Kerja sama senilai 1,8 miliar dollar AS per tahun fiskal, meningkat sekitar 5 persen dibandingkan kerja sama sebelummya, disepakati setelah meningkatnya ketegangan di kawasan Asia Timur, terutama setelah China berulang kali mengirimkan sinyal kesiapannya untuk ”merangkul” kembali Taiwan. Blinken menyatakan, sinyalemen itu semakin kuat dan menilai bahwa hal tersebut merupakan tindakan provokatif yang berujung pada ketegangan di Selat Taiwan serta Laut China Timur dan Selatan.
Tidak hanya itu, kerja sama itu juga dipastikan setelah dua hari lalu Korea Utara kembali melakukan uji coba rudal hipersonik mereka. Blinken menggambarkannya sebagai ancaman berkelanjutan.
Pernyataan bersama yang dikeluarkan AS dan Jepan, mereka menyatakan keprihatinan atas upaya China untuk merusak tatanan global yang berbasis aturan. Hal ini dikhususkan pada aktivitas China di Laut China Selatan.
Selain itu, kedua negara juga menyatakan keprihatinan serius soal pelanggaran hak di Provinsi Xinjiang, China, serta Hong Kong. AS dan Jepang menyerukan perdamaian dan stabilitas di Selat Taiwan.
Juru Bicara Kementerian Luar Negeri China Wang Wenbin menyatakan ketidaksepakatan dan penentangan yang tegas China atas sikap AS, Jepang, dan bahkan Australia, yang dinilainya telah mencampuri urusan dalam negeri China.
”AS, Jepang, dan Australia berbicara tentang kebebasan, keterbukaan, dan toleransi. Tetapi sebenarnya mereka berkomplot untuk membentuk kelompok-kelompok kecil yang menargetkan negara lain, memamerkan kekuatan militer mereka dan melakukan intimidasi militer,” katanya dalam briefing mingguan.

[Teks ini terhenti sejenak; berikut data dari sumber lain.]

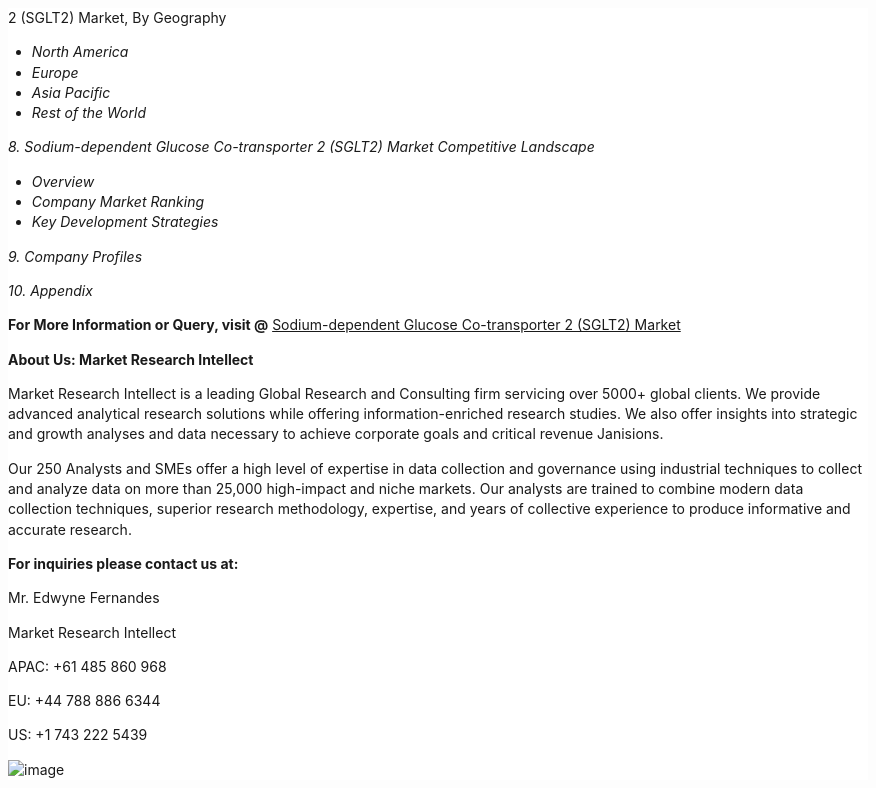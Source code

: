 2 (SGLT2) Market, By Geography</span></em></p><ul><li><em><span class="">North America</span></em></li><li><em><span class="">Europe</span></em></li><li><em><span class="">Asia Pacific</span></em></li><li><em><span class="">Rest of the World</span></em></li></ul><p><em><span class="font-[700]">8. Sodium-dependent Glucose Co-transporter 2 (SGLT2) Market Competitive Landscape</span></em></p><ul><li><em><span class="">Overview</span></em></li><li><em><span class="">Company Market Ranking</span></em></li><li><em><span class="">Key Development Strategies</span></em></li></ul><p><em><span class="font-[700]">9. Company Profiles</span></em></p><p><em><span class="font-[700]">10. Appendix</span></em></p><p><span class="font-[700]"><strong>For More Information or Query, visit&nbsp;@</strong>&nbsp;</span><span class="font-[700]"><a href="https://www.marketresearchintellect.com/product/global-sodium-dependent-glucose-co-transporter-2-sglt2-market/?utm_source=Linkedin&utm_medium=868" target="_blank" data-tracking-control-name="article-ssr-frontend-pulse_little-text-block" data-tracking-will-navigate="" data-test-link="">Sodium-dependent Glucose Co-transporter 2 (SGLT2) Market</a></span></p><p><strong><span class="font-[700]">About Us: Market Research Intellect</span></strong></p><p><span class="">Market Research Intellect is a leading Global Research and Consulting firm servicing over 5000+ global clients. We provide advanced analytical research solutions while offering information-enriched research studies.&nbsp;</span>We also offer insights into strategic and growth analyses and data necessary to achieve corporate goals and critical revenue Janisions.</p><p><span class="">Our 250 Analysts and SMEs offer a high level of expertise in data collection and governance using industrial techniques to collect and analyze data on more than 25,000 high-impact and niche markets. Our analysts are trained to combine modern data collection techniques, superior research methodology, expertise, and years of collective experience to produce informative and accurate research.</span></p><p><strong>For inquiries please contact us at:</strong></p><p>Mr. Edwyne Fernandes</p><p>Market Research Intellect</p><p>APAC: +61 485 860 968</p><p>EU: +44 788 886 6344</p><p>US: +1 743 222 5439</p>
![image](https://github.com/user-attachments/assets/7aa3a067-f7ef-4fd5-ba21-e8e5b8c8fdf2)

Daniel Russel, mantan diplomat AS di Asia pada masa pemerintahan Barack Obama mengatakan, perpanjangan kerja sama antara AS dan Jepang merupakan sebuah pesan bersama yang mencerminkan kekhawatiran kolektif. ”Secara khusus, kerja sama ini adalah ekspresi tekad bersama untuk merespons, jika diperlukan, sebagai ekspresi kuat solidaritas sebagai sebuah aliansi dan determinasi,” kata Russel, yang sekarang menjadi analis di Asia Society Policy Institute.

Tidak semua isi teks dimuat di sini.